Well, first I should go through what JBeret and BatchEE provide since that’s what brought up the topic. There are readers and writers that use JMS, but also ones that work with Apache Kafka and Apache Artemis, and Apache Camel. You can go look those up, but they are all essentially messaging based (argue in the comments, of course, but I’m at the waving-my-hands-around level).
Messaging writers are pretty cool. Basically, you’re converting whatever you read (flat file, database rows, etc) into a message to be processed by something else. The job step is essentially a protocol converter. It can also be a way to get some concurrency. Rather than have the job process record by record, convert them into messages to be processed as message-driven-beans in a multi-threaded application server.
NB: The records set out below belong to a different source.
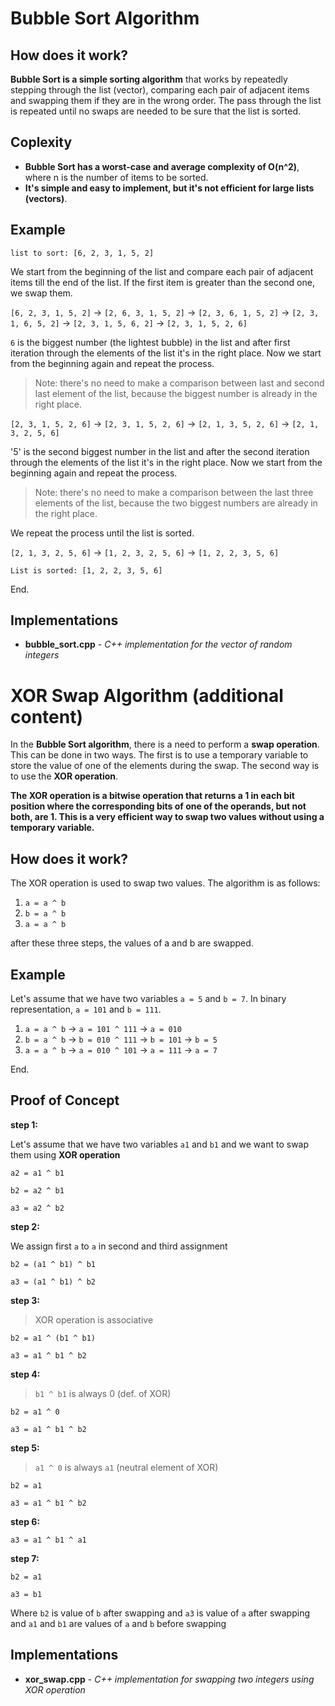 # Bubble Sort Algorithm
## How does it work?
**Bubble Sort is a simple sorting algorithm** that works by repeatedly stepping through the list (vector), comparing each pair of adjacent items and swapping them if they are in the wrong order. The pass through the list is repeated until no swaps are needed to be sure that the list is sorted.
## Coplexity
- **Bubble Sort has a worst-case and average complexity of O(n^2)**, where n is the number of items to be sorted.
- **It's simple and easy to implement, but it's not efficient for large lists (vectors)**.
## Example
`list to sort: [6, 2, 3, 1, 5, 2]`

We start from the beginning of the list and compare each pair of adjacent items till the end of the list. If the first item is greater than the second one, we swap them.

`[6, 2, 3, 1, 5, 2]` -> `[2, 6, 3, 1, 5, 2]` -> `[2, 3, 6, 1, 5, 2]` -> `[2, 3, 1, 6, 5, 2]` -> `[2, 3, 1, 5, 6, 2]` -> `[2, 3, 1, 5, 2, 6]`

`6` is the biggest number (the lightest bubble) in the list and after first iteration through the elements of the list it's in the right place. Now we start from the beginning again and repeat the process.

> Note: there's no need to make a comparison between last and second last element of the list, because the biggest number is already in the right place.

`[2, 3, 1, 5, 2, 6]` -> `[2, 3, 1, 5, 2, 6]` -> `[2, 1, 3, 5, 2, 6]` -> `[2, 1, 3, 2, 5, 6]`

'5' is the second biggest number in the list and after the second iteration through the elements of the list it's in the right place. Now we start from the beginning again and repeat the process.

> Note: there's no need to make a comparison between the last three elements of the list, because the two biggest numbers are already in the right place.

We repeat the process until the list is sorted.

`[2, 1, 3, 2, 5, 6]` -> `[1, 2, 3, 2, 5, 6]` -> `[1, 2, 2, 3, 5, 6]`

`List is sorted: [1, 2, 2, 3, 5, 6]`

End.

## Implementations
- **bubble_sort.cpp** - *C++ implementation for the vector of random integers*

# XOR Swap Algorithm (additional content)
In the **Bubble Sort algorithm**, there is a need to perform a **swap operation**. This can be done in two ways. The first is to use a temporary variable to store the value of one of the elements during the swap. The second way is to use the **XOR operation**. 

**The XOR operation is a bitwise operation that returns a 1 in each bit position where the corresponding bits of one of the operands, but not both, are 1. This is a very efficient way to swap two values without using a temporary variable.**

## How does it work?
The XOR operation is used to swap two values. The algorithm is as follows:

1. `a = a ^ b`
2. `b = a ^ b`
3. `a = a ^ b`

after these three steps, the values of a and b are swapped.

## Example
Let's assume that we have two variables `a = 5` and `b = 7`.
In binary representation, `a = 101` and `b = 111`.

1. `a = a ^ b` -> `a = 101 ^ 111` -> `a = 010`
2. `b = a ^ b` -> `b = 010 ^ 111` -> `b = 101` -> `b = 5`
3. `a = a ^ b` -> `a = 010 ^ 101` -> `a = 111` -> `a = 7`

End.

## Proof of Concept
**step 1:**

Let's assume that we have two variables `a1` and `b1` and we want to swap them using **XOR operation**

`a2 = a1 ^ b1`

`b2 = a2 ^ b1`

`a3 = a2 ^ b2`

**step 2:**

We assign first `a` to `a` in second and third assignment

`b2 = (a1 ^ b1) ^ b1`

`a3 = (a1 ^ b1) ^ b2`

**step 3:**

> XOR operation is associative

`b2 = a1 ^ (b1 ^ b1)`

`a3 = a1 ^ b1 ^ b2`

**step 4:**

> `b1 ^ b1` is always 0 (def. of XOR)

`b2 = a1 ^ 0`

`a3 = a1 ^ b1 ^ b2`

**step 5:**

> `a1 ^ 0` is always `a1` (neutral element of XOR)

`b2 = a1`

`a3 = a1 ^ b1 ^ b2`

**step 6:**

`a3 = a1 ^ b1 ^ a1`

**step 7:**

`b2 = a1`

`a3 = b1`

Where `b2` is value of `b` after swapping and `a3` is value of `a` after swapping 
and `a1` and `b1` are values of `a` and `b` before swapping

## Implementations
- **xor_swap.cpp** - *C++ implementation for swapping two integers using XOR operation* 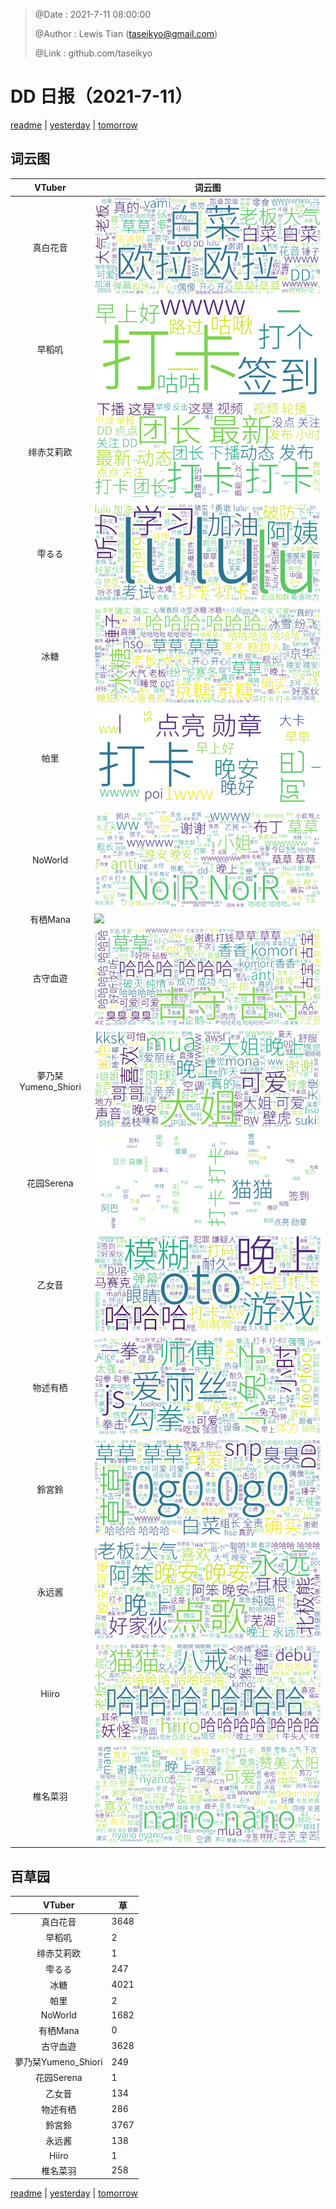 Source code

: > @Date    : 2021-7-11 08:00:00
>
> @Author  : Lewis Tian (taseikyo@gmail.com)
>
> @Link    : github.com/taseikyo

# DD 日报（2021-7-11）

[readme](../README.md) | [yesterday](2021-7-10.md) | [tomorrow](2021-7-12.md)

## 词云图

|VTuber|词云图|
|:-:|-|
|真白花音|![](../../images/daily/21402309_2021-7-11_purge_wordcloud.png)|
|早稻叽|![](../../images/daily/41682_2021-7-11_purge_wordcloud.png)|
|绯赤艾莉欧|![](../../images/daily/21396545_2021-7-11_purge_wordcloud.png)|
|雫るる|![](../../images/daily/21013446_2021-7-11_purge_wordcloud.png)|
|冰糖|![](../../images/daily/876396_2021-7-11_purge_wordcloud.png)|
|帕里|![](../../images/daily/4895312_2021-7-11_purge_wordcloud.png)|
|NoWorld|![](../../images/daily/21448649_2021-7-11_purge_wordcloud.png)|
|有栖Mana|![](../../images/daily/6542258_2021-7-11_purge_wordcloud.png)|
|古守血遊|![](../../images/daily/8725120_2021-7-11_purge_wordcloud.png)|
|夢乃栞Yumeno_Shiori|![](../../images/daily/14052636_2021-7-11_purge_wordcloud.png)|
|花园Serena|![](../../images/daily/14327465_2021-7-11_purge_wordcloud.png)|
|乙女音|![](../../images/daily/21320551_2021-7-11_purge_wordcloud.png)|
|物述有栖|![](../../images/daily/21449083_2021-7-11_purge_wordcloud.png)|
|鈴宮鈴|![](../../images/daily/21685677_2021-7-11_purge_wordcloud.png)|
|永远酱|![](../../images/daily/21701071_2021-7-11_purge_wordcloud.png)|
|Hiiro|![](../../images/daily/21919321_2021-7-11_purge_wordcloud.png)|
|椎名菜羽|![](../../images/daily/22347054_2021-7-11_purge_wordcloud.png)|

## 百草园

|VTuber|草|
|:-:|-|
|真白花音|3648|
|早稻叽|2|
|绯赤艾莉欧|1|
|雫るる|247|
|冰糖|4021|
|帕里|2|
|NoWorld|1682|
|有栖Mana|0|
|古守血遊|3628|
|夢乃栞Yumeno_Shiori|249|
|花园Serena|1|
|乙女音|134|
|物述有栖|286|
|鈴宮鈴|3767|
|永远酱|138|
|Hiiro|1|
|椎名菜羽|258|

[readme](../README.md) | [yesterday](2021-7-10.md) | [tomorrow](2021-7-12.md)
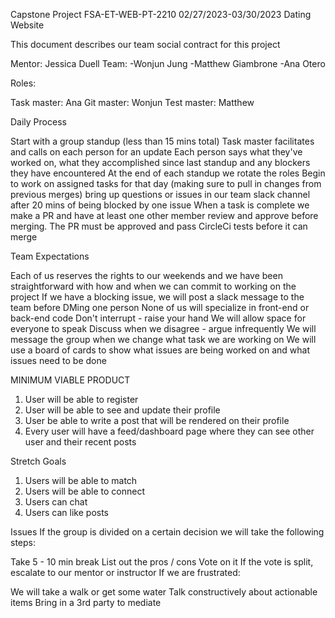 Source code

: Capstone Project FSA-ET-WEB-PT-2210
02/27/2023-03/30/2023
Dating Website

This document describes our team social contract for this project

Mentor: Jessica Duell
Team:
-Wonjun Jung
-Matthew Giambrone
-Ana Otero

Roles:

Task master: Ana
Git master: Wonjun
Test master: Matthew

Daily Process

Start with a group standup (less than 15 mins total)
Task master facilitates and calls on each person for an update
Each person says what they've worked on, what they accomplished since last standup and any blockers they have encountered
At the end of each standup we rotate the roles
Begin to work on assigned tasks for that day (making sure to pull in changes from previous merges)
bring up questions or issues in our team slack channel after 20 mins of being blocked by one issue
When a task is complete we make a PR and have at least one other member review and approve before merging.
The PR must be approved and pass CircleCi tests before it can merge

Team Expectations

Each of us reserves the rights to our weekends and we have been straightforward with how and when we can commit to working on the project
If we have a blocking issue, we will post a slack message to the team before DMing one person
None of us will specialize in front-end or back-end code
Don't interrupt - raise your hand
We will allow space for everyone to speak
Discuss when we disagree - argue infrequently
We will message the group when we change what task we are working on
We will use a board of cards to show what issues are being worked on and what issues need to be done

MINIMUM VIABLE PRODUCT

1. User will be able to register
2. User will be able to see and update their profile
3. User be able to write a post that will be rendered on their profile
4. Every user will have a feed/dashboard page where they can see other user and their recent posts

Stretch Goals

1. Users will be able to match
2. Users will be able to connect
3. Users can chat
4. Users can like posts

Issues
If the group is divided on a certain decision we will take the following steps:

Take 5 - 10 min break
List out the pros / cons
Vote on it
If the vote is split, escalate to our mentor or instructor
If we are frustrated:

We will take a walk or get some water
Talk constructively about actionable items
Bring in a 3rd party to mediate
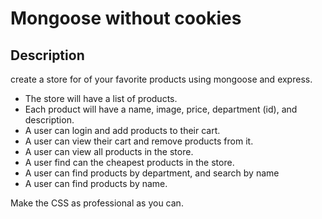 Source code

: # Mongoose without cookies

## Description

create a store for of your favorite products using mongoose and express.
- The store will have a list of products.
- Each product will have a name, image, price, department (id), and description.
- A user can login and add products to their cart.
- A user can view their cart and remove products from it.
- A user can view all products in the store.
- A user find can the cheapest products in the store.
- A user can find products by department, and search by name
- A user can find products by name.

Make the CSS as professional as you can.
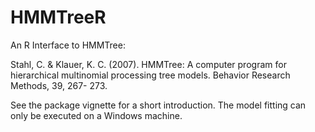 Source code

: # HMMTreeR
An R Interface to HMMTree:

Stahl, C. & Klauer, K. C. (2007). HMMTree: A computer program for hierarchical multinomial processing tree models. Behavior Research Methods, 39, 267- 273. 

See the package vignette for a short introduction.
The model fitting can only be executed on a Windows machine.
Messaging readers raise an interesting question. When is it done? It is pretty easy to dream up a job that just reads messages from a queue forever, pushing them through the processor as they turn up. But what you’ve really done is created a server and not a batch job. Do what you want, of course, but I think this sort of thing should be run periodically until the queue dries up and then terminate. So every day (or ever hour, etc) the job runs and handles all the messages that have turned up since the last time it ran. Kind of a “your update will be processed within the next 24 hours” kind of thing.
As you might guess, my favorite use for messaging based batch jobs is for pipelining. Multiple jobs, maybe running concurrently, or multiple flows in a split in a single job, with data flowing between the jobs/flows. One flow does some processing, feeds results to the next flow through a message queue, which does a bit more and passes it along.
Rather than run one thing then the next, it all kind of happens at once. Cleanup if bad things happen can get a bit tricky, but it can be handled.
Not that this is a new idea…. I remember people working on BatchPipes on z/OS decades ago.